Dirichlet Mechanism for Differentially Private KL Divergence Minimization

TL;DR

This paper introduces a Rénnyi differential privacy algorithm using the Dirichlet mechanism for minimizing KL divergence, providing theoretical guarantees and demonstrating improved performance over traditional mechanisms in real-world tasks.

Contribution

It proposes a novel RDP algorithm employing the Dirichlet mechanism for KL divergence minimization and establishes theoretical bounds on its performance.

Findings

The Dirichlet mechanism outperforms Gaussian and Laplace mechanisms in experiments.

Theoretical tail bounds on KL divergence are derived.
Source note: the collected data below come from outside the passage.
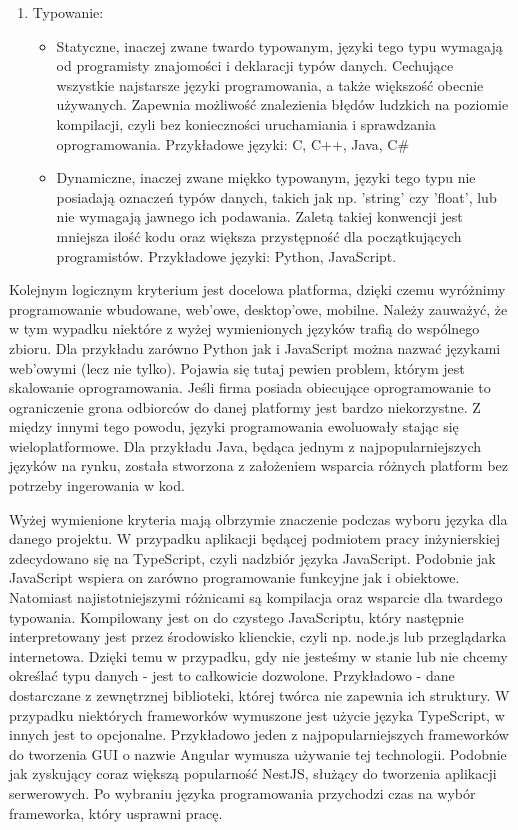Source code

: \documentclass[skorowidz,skroty]{dyplomWEZUT}
\begin{document}
\begin{enumerate}
\item Typowanie:
\begin{itemize}
	\item Statyczne, inaczej zwane twardo typowanym, języki tego typu wymagają od programisty znajomości i deklaracji typów danych. Cechujące wszystkie najstarsze 
	 języki programowania, a także większość obecnie używanych. Zapewnia możliwość znalezienia błędów ludzkich na poziomie kompilacji, czyli bez konieczności uruchamiania i sprawdzania oprogramowania. Przykładowe języki: C, C++, Java, C\#
	 \item Dynamiczne, inaczej zwane miękko typowanym, języki tego typu nie posiadają oznaczeń typów danych, takich jak np. 'string' czy 'float', lub nie wymagają jawnego ich podawania. Zaletą takiej konwencji jest mniejsza ilość kodu oraz większa przystępność dla początkujących programistów. Przykładowe języki: Python, JavaScript. 

\end{itemize}

\end{enumerate} 
Kolejnym logicznym kryterium jest docelowa platforma, dzięki czemu wyróżnimy programowanie wbudowane, web'owe, desktop'owe, mobilne. Należy zauważyć, że w tym wypadku niektóre z wyżej wymienionych języków trafią do wspólnego zbioru. Dla przykładu zarówno Python jak i JavaScript można nazwać językami web'owymi (lecz nie tylko). Pojawia się tutaj pewien problem, którym jest skalowanie oprogramowania. Jeśli firma posiada obiecujące oprogramowanie to ograniczenie grona odbiorców do danej platformy jest bardzo niekorzystne. Z między innymi tego powodu, języki programowania ewoluowały stając się wieloplatformowe. Dla przykładu Java, będąca jednym z najpopularniejszych języków na rynku, została stworzona z założeniem wsparcia różnych platform bez potrzeby ingerowania w kod. 

Wyżej wymienione kryteria mają olbrzymie znaczenie podczas wyboru języka dla danego projektu. W przypadku aplikacji będącej podmiotem pracy inżynierskiej zdecydowano się na TypeScript, czyli nadzbiór języka JavaScript. Podobnie jak JavaScript wspiera on zarówno programowanie funkcyjne jak i obiektowe. Natomiast najistotniejszymi różnicami są kompilacja oraz wsparcie dla twardego typowania. Kompilowany jest on do czystego JavaScriptu, który następnie interpretowany jest przez środowisko klienckie, czyli np. node.js lub przeglądarka internetowa. Dzięki temu w przypadku, gdy nie jesteśmy w stanie lub nie chcemy określać typu danych - jest to całkowicie dozwolone. Przykładowo - dane dostarczane z zewnętrznej biblioteki, której twórca nie zapewnia ich struktury. W przypadku niektórych frameworków wymuszone jest użycie języka TypeScript, w innych jest to opcjonalne. Przykładowo jeden z najpopularniejszych frameworków do tworzenia GUI o nazwie Angular wymusza używanie tej technologii. Podobnie jak zyskujący coraz większą popularność NestJS, służący do tworzenia aplikacji serwerowych. Po wybraniu języka programowania przychodzi czas na wybór frameworka, który usprawni pracę.
\end{document}
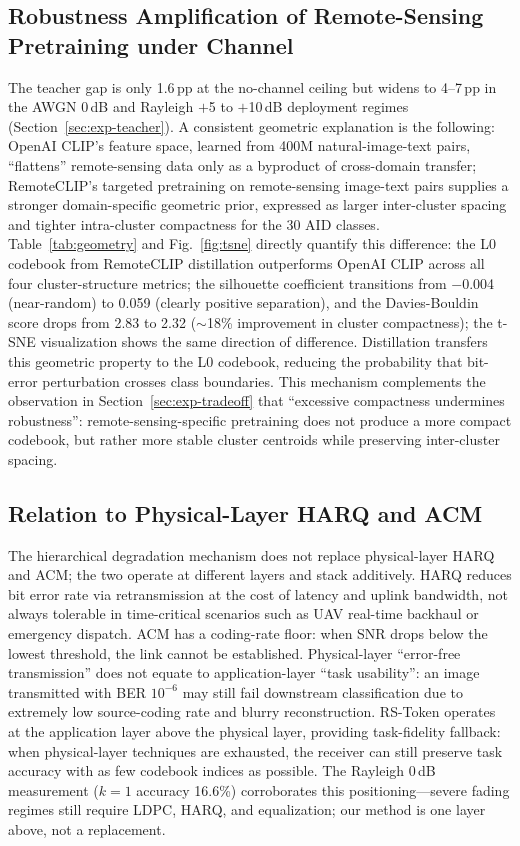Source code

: \documentclass[lettersize,journal]{IEEEtran}
\begin{document}
\subsection{Robustness Amplification of Remote-Sensing Pretraining under Channel}
The teacher gap is only 1.6\,pp at the no-channel ceiling but widens to 4--7\,pp in the AWGN 0\,dB and Rayleigh $+$5 to $+$10\,dB deployment regimes (Section~\ref{sec:exp-teacher}). A consistent geometric explanation is the following: OpenAI CLIP's feature space, learned from 400M natural-image-text pairs, ``flattens'' remote-sensing data only as a byproduct of cross-domain transfer; RemoteCLIP's targeted pretraining on remote-sensing image-text pairs supplies a stronger domain-specific geometric prior, expressed as larger inter-cluster spacing and tighter intra-cluster compactness for the 30 AID classes. Table~\ref{tab:geometry} and Fig.~\ref{fig:tsne} directly quantify this difference: the L0 codebook from RemoteCLIP distillation outperforms OpenAI CLIP across all four cluster-structure metrics; the silhouette coefficient transitions from $-$0.004 (near-random) to 0.059 (clearly positive separation), and the Davies-Bouldin score drops from 2.83 to 2.32 ($\sim$18\% improvement in cluster compactness); the t-SNE visualization shows the same direction of difference. Distillation transfers this geometric property to the L0 codebook, reducing the probability that bit-error perturbation crosses class boundaries. This mechanism complements the observation in Section~\ref{sec:exp-tradeoff} that ``excessive compactness undermines robustness'': remote-sensing-specific pretraining does not produce a more compact codebook, but rather more stable cluster centroids while preserving inter-cluster spacing.

\subsection{Relation to Physical-Layer HARQ and ACM}
\label{sec:disc-harq}

The hierarchical degradation mechanism does not replace physical-layer HARQ and ACM; the two operate at different layers and stack additively. HARQ reduces bit error rate via retransmission at the cost of latency and uplink bandwidth, not always tolerable in time-critical scenarios such as UAV real-time backhaul or emergency dispatch. ACM has a coding-rate floor: when SNR drops below the lowest threshold, the link cannot be established. Physical-layer ``error-free transmission'' does not equate to application-layer ``task usability'': an image transmitted with BER $10^{-6}$ may still fail downstream classification due to extremely low source-coding rate and blurry reconstruction. RS-Token operates at the application layer above the physical layer, providing task-fidelity fallback: when physical-layer techniques are exhausted, the receiver can still preserve task accuracy with as few codebook indices as possible. The Rayleigh 0\,dB measurement ($k=1$ accuracy 16.6\%) corroborates this positioning---severe fading regimes still require LDPC, HARQ, and equalization; our method is one layer above, not a replacement.
\end{document}
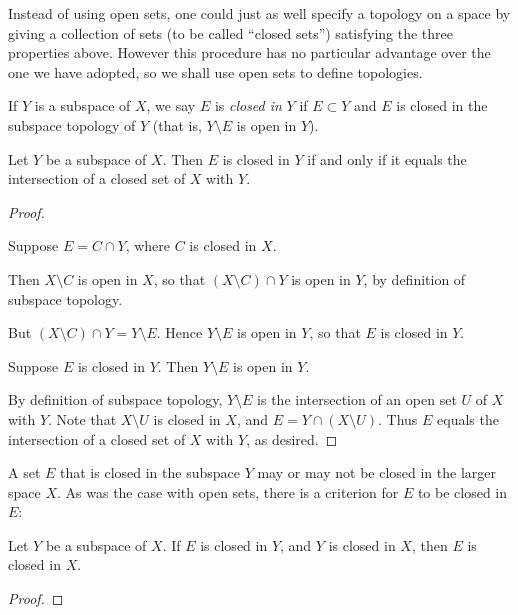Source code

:\begin{remark}
Instead of using open sets, one could just as well specify a topology on a space by giving a collection of sets (to be called ``closed sets'') satisfying the three properties above. 
However this procedure has no particular advantage over the one we have adopted, so we shall use open sets to define topologies.
\end{remark}

If $Y$ is a subspace of $X$, we say $E$ is \emph{closed in} $Y$ if $E\subset Y$ and $E$ is closed in the subspace topology of $Y$ (that is, $Y\setminus E$ is open in $Y$).

\begin{proposition}
Let $Y$ be a subspace of $X$. Then $E$ is closed in $Y$ if and only if it equals the intersection of a closed set of $X$ with $Y$.
\end{proposition}

\begin{proof} \

\fbox{$\impliedby$} Suppose $E=C\cap Y$, where $C$ is closed in $X$.

Then $X\setminus C$ is open in $X$, so that $(X\setminus C)\cap Y$ is open in $Y$, by definition of subspace topology.

But $(X\setminus C)\cap Y=Y\setminus E$. Hence $Y\setminus E$ is open in $Y$, so that $E$ is closed in $Y$.

\fbox{$\implies$} Suppose $E$ is closed in $Y$. Then $Y\setminus E$ is open in $Y$.

By definition of subspace topology, $Y\setminus E$ is the intersection of an open set $U$ of $X$ with $Y$. Note that $X\setminus U$ is closed in $X$, and $E=Y\cap(X\setminus U)$. 
Thus $E$ equals the intersection of a closed set of $X$ with $Y$, as desired.
\end{proof}

A set $E$ that is closed in the subspace $Y$ may or may not be closed in the larger space $X$. As was the case with open sets, there is a criterion for $E$ to be closed in $E$:

\begin{proposition}
Let $Y$ be a subspace of $X$. If $E$ is closed in $Y$, and $Y$ is closed in $X$, then $E$ is closed in $X$.
\end{proposition}

\begin{proof}

\end{proof}
\pagebreak

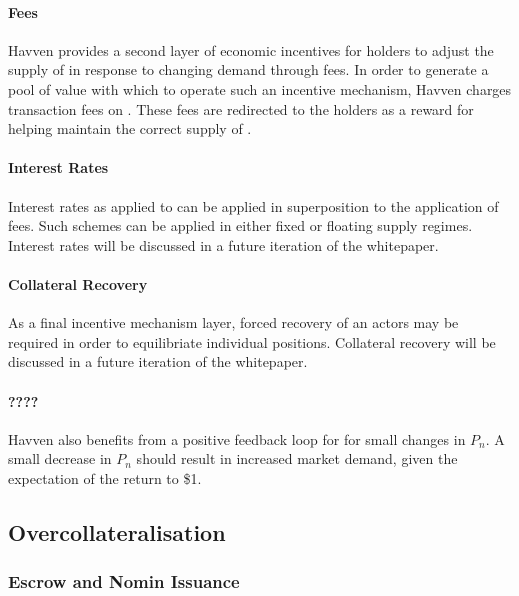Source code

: \paragraph{Fees}

\noindent Havven provides a second layer of economic incentives for \HAV{} holders to adjust the supply of \NOM{} in response to changing demand through fees. In order to generate a pool of value with which to operate such an incentive mechanism, Havven charges transaction fees on \NOM{}. These fees are redirected to the \HAV{} holders as a reward for helping maintain the correct supply of \NOM{}.

\paragraph{Interest Rates}

\noindent Interest rates as applied to \HAV{} can be applied in superposition to the application of fees. Such schemes can be applied in either fixed or floating supply regimes. Interest rates will be discussed in a future iteration of the whitepaper.

\paragraph{Collateral Recovery}

\noindent As a final incentive mechanism layer, forced recovery of an actors \HAV{} may be required in order to equilibriate individual positions. Collateral recovery will be discussed in a future iteration of the whitepaper.

\paragraph{????}

\noindent Havven also benefits from a positive feedback loop for for small changes in $P_n$. A small decrease in $P_n$ should result in increased market demand, given the expectation of the return to \$1. 

\newpage

\subsection{Overcollateralisation}

\subsubsection{Escrow and Nomin Issuance} 

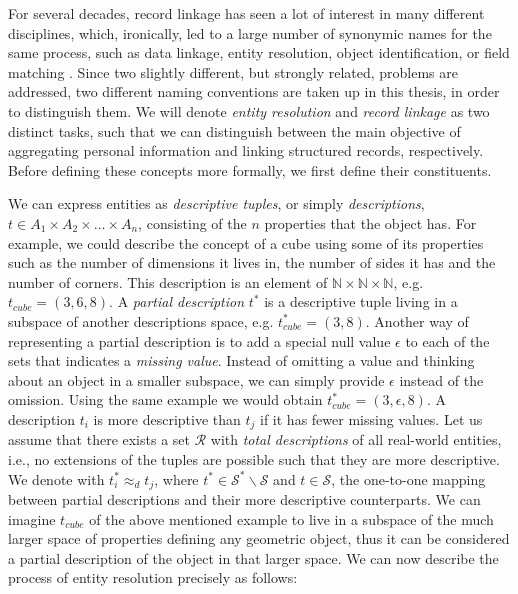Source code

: For several decades, record linkage has seen a lot of interest in many different disciplines, which, ironically, led to a large number of synonymic names for the same process, such as data linkage, entity resolution, object identification, or field matching \citep{Christen2012}.
Since two slightly different, but strongly related, problems are addressed, two different naming conventions are taken up in this thesis, in order to distinguish them.
We will denote \emph{entity resolution} and \emph{record linkage} as two distinct tasks, such that we can distinguish between the main objective of aggregating personal information and linking structured records, respectively.
Before defining these concepts more formally, we first define their constituents.

We can express entities as \emph{descriptive tuples}, or simply \emph{descriptions}, $t \in A_{1} \times A_{2} \times \dots \times A_{n}$, consisting of the $n$ properties that the object has.
For example, we could describe the concept of a cube using some of its properties such as the number of dimensions it lives in, the number of sides it has and the number of corners.
This description is an element of $\mathbb{N} \times \mathbb{N} \times \mathbb{N}$, e.g. $t_{cube}=(3, 6, 8)$.
A \emph{partial description} $t^{*}$ is a descriptive tuple living in a subspace of another descriptions space, e.g. $t_{cube}^{*}=(3, 8)$.
Another way of representing a partial description is to add a special null value $\epsilon$ to each of the sets that indicates a \emph{missing value}.
Instead of omitting a value and thinking about an object in a smaller subspace, we can simply provide $\epsilon$ instead of the omission.
Using the same example we would obtain $t_{cube}^{*}=(3, \epsilon, 8)$.
A description $t_i$ is more descriptive than $t_j$ if it has fewer missing values.
Let us assume that there exists a set $\mathcal{R}$ with \emph{total descriptions} of all real-world entities, i.e., no extensions of the tuples are possible such that they are more descriptive.
We denote with $t_{i}^{*} \approx_{d} t_{j}$, where $t^{*} \in \mathcal{S}^{*} \backslash \mathcal{S}$ and $t \in \mathcal{S}$, the one-to-one mapping between partial descriptions and their more descriptive counterparts.
We can imagine $t_{cube}$ of the above mentioned example to live in a subspace of the much larger space of properties defining any geometric object, thus it can be considered a partial description of the object in that larger space.
We can now describe the process of entity resolution precisely as follows:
Sample complexity lower bounds are established.

Abstract

Given an empirical distribution $f(x)$ of sensitive data $x$, we consider the task of minimizing $F(y) = D_{\text{KL}} (f(x)\Vert y)$ over a probability simplex, while protecting the privacy of $x$. We observe that, if we take the exponential mechanism and use the KL divergence as the loss function, then the resulting algorithm is the Dirichlet mechanism that outputs a single draw from a Dirichlet distribution. Motivated by this, we propose a R\'enyi differentially private (RDP) algorithm that employs the Dirichlet mechanism to solve the KL divergence minimization task. In addition, given $f(x)$ as above and $\hat{y}$ an output of the Dirichlet mechanism, we prove a probability tail bound on $D_{\text{KL}} (f(x)\Vert \hat{y})$, which is then used to derive a lower bound for the sample complexity of our RDP algorithm. Experiments on real-world datasets demonstrate advantages of our algorithm over Gaussian and Laplace mechanisms in supervised classification and maximum likelihood estimation.